The probe has “political intentions,” Capitanich said during a televised press conference.
He spoke a day after federal judge Claudio Bonadio asked the national tax agency to hand over tax returns of President Cristina Fernandez de Kirchner, her late husband, her two children and others linked to Hotesur, a company that runs hotels including the 103-room Alto Calafate Hotel Patagonico in the southern province of Santa Cruz.
The tax agency complied with the request Friday, Clarin newspaper reported, citing unnamed judicial sources.
The tax irregularities are the latest corruption allegations to hit the ruling Front for Victory party that is struggling to sustain popularity as a recession, inflation, and rising unemployment make it harder for Argentineans to get by each month.
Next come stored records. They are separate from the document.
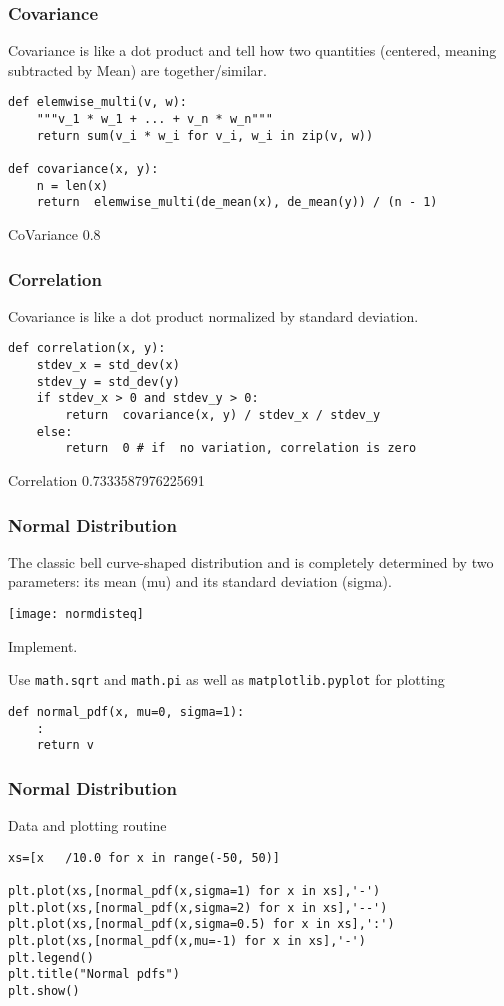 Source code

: \begin{frame}[fragile]\frametitle{Covariance}
Covariance is like a dot product and tell how two quantities (centered, meaning subtracted by Mean) are together/similar.
\begin{lstlisting}
def elemwise_multi(v, w):
    """v_1 * w_1 + ... + v_n * w_n"""
    return sum(v_i * w_i for v_i, w_i in zip(v, w))

def covariance(x, y):
	n = len(x)
	return	elemwise_multi(de_mean(x), de_mean(y)) / (n - 1)

\end{lstlisting}
CoVariance 0.8
\end{frame}

\begin{frame}[fragile]\frametitle{Correlation}
Covariance is like a dot product normalized by standard deviation.
\begin{lstlisting}
def correlation(x, y):
	stdev_x = std_dev(x)
  	stdev_y = std_dev(y)
	if stdev_x > 0 and stdev_y > 0:
		return	covariance(x, y) / stdev_x / stdev_y
	else:
		return	0 # if	no variation, correlation is zero
\end{lstlisting}
Correlation 0.7333587976225691
\end{frame}


\begin{frame}[fragile]\frametitle{Normal Distribution}
The classic bell curve-shaped distribution and is completely determined by two parameters: its mean (mu) and its standard deviation	 (sigma).
\begin{center}
\texttt{[image: normdisteq]}
\end{center}
Implement. 

Use \lstinline|math.sqrt| and \lstinline|math.pi| as well as \lstinline|matplotlib.pyplot| for plotting
\begin{lstlisting}
def normal_pdf(x, mu=0, sigma=1):
	:
	return v
\end{lstlisting}
\end{frame}

\begin{frame}[fragile]\frametitle{Normal Distribution}
Data and plotting routine
\begin{lstlisting}
xs=[x	/10.0 for x in range(-50, 50)]

plt.plot(xs,[normal_pdf(x,sigma=1) for x in xs],'-')
plt.plot(xs,[normal_pdf(x,sigma=2) for x in xs],'--')
plt.plot(xs,[normal_pdf(x,sigma=0.5) for x in xs],':')
plt.plot(xs,[normal_pdf(x,mu=-1) for x in xs],'-')
plt.legend()
plt.title("Normal pdfs")
plt.show()
\end{lstlisting}
\end{frame}

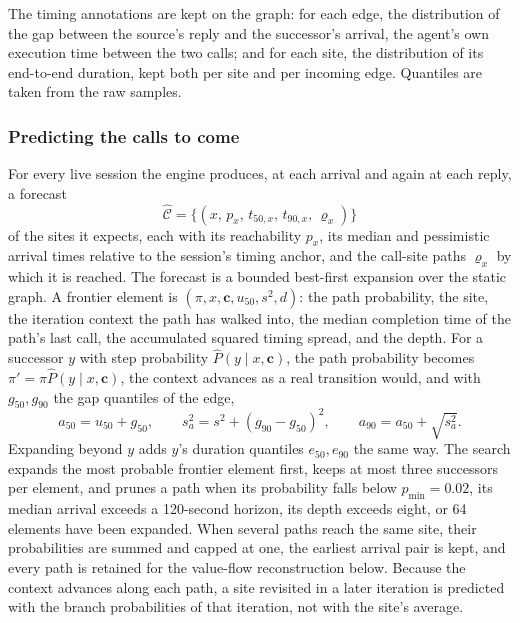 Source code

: The timing annotations are kept on the graph: for each edge, the distribution of the gap between the source's reply and the successor's arrival, the agent's own execution time between the two calls; and for each site, the distribution of its end-to-end duration, kept both per site and per incoming edge. Quantiles are taken from the raw samples.

\subsubsection{Predicting the calls to come}
For every live session the engine produces, at each arrival and again at each reply, a forecast
\[
\widehat{\mathcal{C}}=\{(x,\,p_x,\,t_{50,x},\,t_{90,x},\,\varrho_x)\}
\]
of the sites it expects, each with its reachability $p_x$, its median and pessimistic arrival times relative to the session's timing anchor, and the call-site paths $\varrho_x$ by which it is reached. The forecast is a bounded best-first expansion over the static graph. A frontier element is $(\pi,x,\mathbf{c},u_{50},s^2,d)$: the path probability, the site, the iteration context the path has walked into, the median completion time of the path's last call, the accumulated squared timing spread, and the depth. For a successor $y$ with step probability $\widehat{P}(y\mid x,\mathbf{c})$, the path probability becomes $\pi'=\pi\widehat{P}(y\mid x,\mathbf{c})$, the context advances as a real transition would, and with $g_{50},g_{90}$ the gap quantiles of the edge,
\[
a_{50}=u_{50}+g_{50},\qquad s_a^2=s^2+(g_{90}-g_{50})^2,\qquad a_{90}=a_{50}+\sqrt{s_a^2}.
\]
Expanding beyond $y$ adds $y$'s duration quantiles $e_{50},e_{90}$ the same way. The search expands the most probable frontier element first, keeps at most three successors per element, and prunes a path when its probability falls below $p_{\min}=0.02$, its median arrival exceeds a 120-second horizon, its depth exceeds eight, or 64 elements have been expanded. When several paths reach the same site, their probabilities are summed and capped at one, the earliest arrival pair is kept, and every path is retained for the value-flow reconstruction below. Because the context advances along each path, a site revisited in a later iteration is predicted with the branch probabilities of that iteration, not with the site's average.

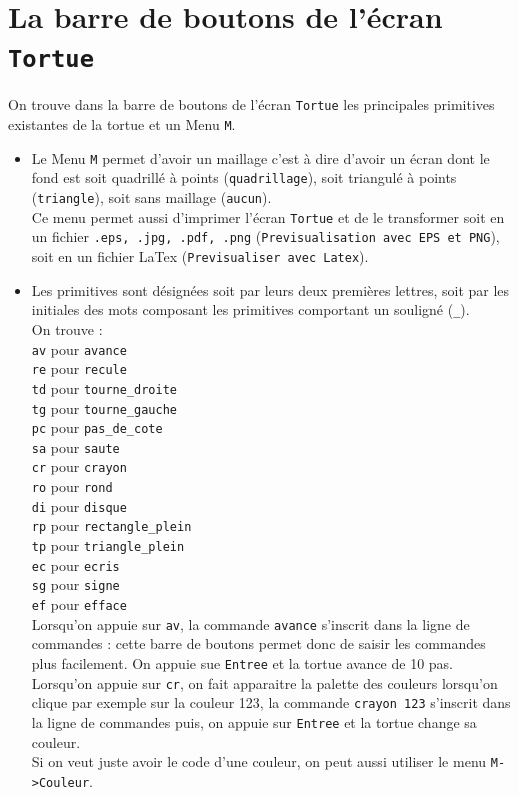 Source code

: \documentclass[a4paper,11pt]{book}
\begin{document}
\section{La barre de boutons de l'\'ecran {\tt Tortue}}
On trouve dans la barre de boutons de l'\'ecran {\tt Tortue} les principales
primitives existantes de la tortue et un Menu {\tt M}.\\
\begin{itemize}
\item Le Menu {\tt M} permet d'avoir un maillage c'est \`a dire d'avoir un 
\'ecran dont le fond est soit quadrill\'e \`a points ({\tt quadrillage}), soit 
triangul\'e \`a points ({\tt triangle}), soit sans maillage ({\tt aucun}).\\
Ce menu permet aussi d'imprimer l'\'ecran {\tt Tortue} 
et de le transformer soit en un fichier {\tt .eps, .jpg, .pdf, .png}
({\tt Previsualisation avec EPS et PNG}), soit
en un fichier LaTex ({\tt Previsualiser avec Latex}). 
\item Les primitives sont d\'esign\'ees soit
par leurs deux premi\`eres lettres, soit par les initiales des mots composant 
les primitives comportant un soulign\'e ({\tt \_}).\\
On trouve :\\
{\tt av} pour {\tt avance}\\
{\tt re} pour {\tt recule}\\
{\tt td} pour {\tt tourne\_droite}\\
{\tt tg} pour {\tt tourne\_gauche}\\
{\tt pc} pour {\tt pas\_de\_cote}\\
{\tt sa} pour {\tt saute}\\
{\tt cr} pour {\tt crayon}\\
{\tt ro} pour {\tt rond}\\
{\tt di} pour {\tt disque}\\
{\tt rp} pour {\tt rectangle\_plein}\\
{\tt tp} pour {\tt triangle\_plein}\\
{\tt ec} pour {\tt ecris}\\
{\tt sg} pour {\tt signe}\\
{\tt ef} pour {\tt efface}\\
Lorsqu'on appuie sur {\tt av}, la commande {\tt avance} s'inscrit dans la 
ligne de commandes : cette barre de boutons permet donc de saisir les 
commandes plus facilement. On appuie sue {\tt Entree} et la tortue avance de 10 pas.\\
Lorsqu'on appuie sur {\tt cr}, on fait apparaitre la palette des couleurs
lorsqu'on clique par exemple sur la couleur 123, la commande {\tt crayon 123} 
s'inscrit dans la ligne de commandes puis, on appuie sur {\tt Entree} et la 
tortue change sa couleur.\\
Si on veut juste avoir le code d'une couleur, on peut aussi utiliser le menu 
{\tt M->Couleur}.
\end{itemize}
\end{document}
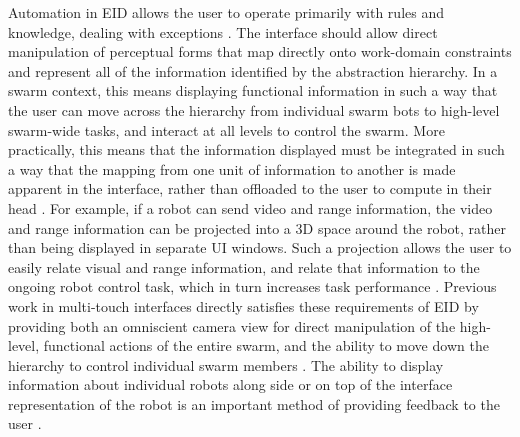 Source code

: \documentclass[]{article}
\begin{document}
Automation in EID allows the user to operate primarily with rules and knowledge, dealing with exceptions \cite{vicente2002ecological}.
The interface should allow direct manipulation of perceptual forms that map directly onto work-domain constraints and represent all of the information identified by the abstraction hierarchy. 
In a swarm context, this means displaying functional information in such a way that the user can move across the hierarchy from individual swarm bots to high-level swarm-wide tasks, and interact at all levels to control the swarm. 
More practically, this means that the information displayed must be integrated in such a way that the mapping from one unit of information to another is made apparent in the interface, rather than offloaded to the user to compute in their head \cite{yanco2004beyond}. 
For example, if a robot can send video and range information, the video and range information can be projected into a 3D space around the robot, rather than being displayed in separate UI windows.
Such a projection allows the user to easily relate visual and range information, and relate that information to the ongoing robot control task, which in turn increases task performance \cite{ricks2004ecological}.
Previous work in multi-touch interfaces directly satisfies these requirements of EID by providing both an omniscient camera view for direct manipulation of the high-level, functional actions of the entire swarm, and the ability to move down the hierarchy to control individual swarm members \cite{Micire:2009:ANG:1731903.1731912}.
The ability to display information about individual robots along side or on top of the interface representation of the robot is an important method of providing feedback to the user \cite{Kato:2009:MIC:1520340.1520500}. 
\end{document}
Bonadio is looking into the tax irregularities allegations and the failure to present financial returns, in a case brought by Margarita Stolbizer, an opposition congresswoman.
Bonadio also is investigating links between Fernandez de Kirchner and Lazaro Baez, a businessman whose construction company is suspected to have benefited from his political ties to win public works contracts.
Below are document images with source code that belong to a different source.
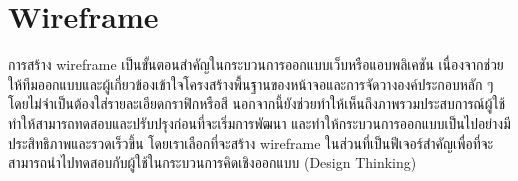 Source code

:
\section{Wireframe}
การสร้าง wireframe เป็นขั้นตอนสำคัญในกระบวนการออกแบบเว็บหรือแอบพลิเคชัน เนื่องจากช่วยให้ทีมออกแบบและผู้เกี่ยวข้องเข้าใจโครงสร้างพื้นฐานของหน้าจอและการจัดวางองค์ประกอบหลัก ๆ โดยไม่จำเป็นต้องใส่รายละเอียดกราฟิกหรือสี นอกจากนี้ยังช่วยทำให้เห็นถึงภาพรวมประสบการณ์ผู้ใช้
ทำให้สามารถทดสอบและปรับปรุงก่อนที่จะเริ่มการพัฒนา และทำให้กระบวนการออกแบบเป็นไปอย่างมีประสิทธิภาพและรวดเร็วขึ้น โดยเราเลือกที่จะสร้าง wireframe ในส่วนที่เป็นฟีเจอร์สำคัญเพื่อที่จะสามารถนำไปทดสอบกับผู้ใช้ในกระบวนการคิดเชิงออกแบบ (Design Thinking)
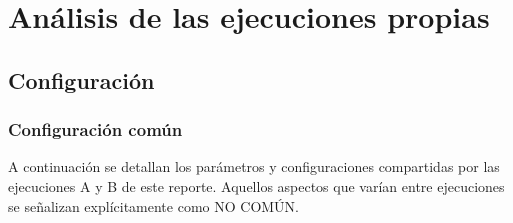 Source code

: \documentclass[a4paper,10pt]{article}
\begin{document}
\section{Análisis de las ejecuciones propias}
\label{sec:mis_experimentos}

\subsection{Configuración}

\subsubsection{Configuración común}
A continuación se detallan los parámetros y configuraciones compartidas por las ejecuciones A y B de este reporte. Aquellos aspectos que varían entre ejecuciones se señalizan explícitamente como \guillemotleft NO COMÚN\guillemotright.
\end{document}
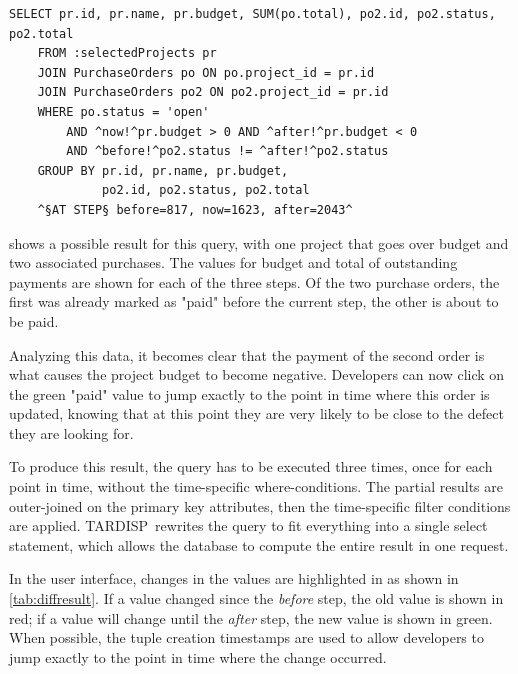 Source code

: \documentclass[english,conference,final]{IEEEtran}
\newcommand{\tool}{TAR\-DISP}
\begin{document}
\begin{lstlisting}[language=HanaSQL,float=t,caption={Example of a time-diff query: "Select all projects that will go over budget and their respective purchase orders"},label=lst:tdiff]
	SELECT pr.id, pr.name, pr.budget, SUM(po.total), po2.id, po2.status, po2.total
	FROM :selectedProjects pr
	JOIN PurchaseOrders po ON po.project_id = pr.id
	JOIN PurchaseOrders po2 ON po2.project_id = pr.id
	WHERE po.status = 'open'
		AND ^now!^pr.budget > 0 AND ^after!^pr.budget < 0
		AND ^before!^po2.status != ^after!^po2.status
	GROUP BY pr.id, pr.name, pr.budget, 
	         po2.id, po2.status, po2.total
	^§AT STEP§ before=817, now=1623, after=2043^
\end{lstlisting}
\timediffresult
{} shows a possible result for this query, with one project that goes over budget and two associated purchases.
The values for budget and total of outstanding payments are shown for each of the three steps.
Of the two purchase orders, the first was already marked as "paid" before the current step, the other is about to be paid.

Analyzing this data, it becomes clear that the payment of the second order is what causes the project budget to become negative.
Developers can now click on the green "paid" value to jump exactly to the point in time where this order is updated, knowing that at this point they are very likely to be close to the defect they are looking for.

To produce this result, the query has to be executed three times, once for each point in time, without the time-specific where-conditions.
The partial results are outer-joined on the primary key attributes, then the time-specific filter conditions are applied.
\tool\ rewrites the query to fit everything into a single select statement, which allows the database to compute the entire result in one request.

In the user interface, changes in the values are highlighted in as shown in \cref{tab:diffresult}.
If a value changed since the \emph{before} step, the old value is shown in red; if a value will change until the \emph{after} step, the new value is shown in green.
When possible, the tuple creation timestamps are used to allow developers to jump exactly to the point in time where the change occurred.
\end{document}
Earlier this month, Bonadio ordered a raid of Hotesur to find documents that might expose tax discrepancies.
Capitanich, however, reiterated the official rebuttal to the accusations, saying they are false.
Roberto Feletti, a ruling party congressman, took the denial further Friday, saying that Bonadio and Stolbizer are acting like “coup mongers.”
Bonadio “is a judge without credibility,” Feletti said on Radio Nacional Rock.
Since the raid, judge Julian Ercolini launched an investigation into claims by Marcelo Fuentes, a senator in the ruling party, that Bonadio may be guilty of illicit enrichment, money laundering and abuse of power.
Also, Justice Secretary Julian Alvarez said this week that he will file complaints against Bonadio before the Magistrates Council, accusing him of improper performance of his duties. If found to be true, it could cost the judge his job.
Alvarez added that Hotesur’s suspected irregularities are so mild that they are equivalent to running a red light, adding that another 40,000 companies are also behind in filing their balance sheets.
In response to the government’s reaction, Stolbizer, the whistle-blower in the Hotesur case, said she is now under investigation for suspected illicit enrichment.
“The government’s responses are obvious,” she said on Radio Mitre. “It shows that we have stepped on an anthill and that these issues are starting to hurt them.”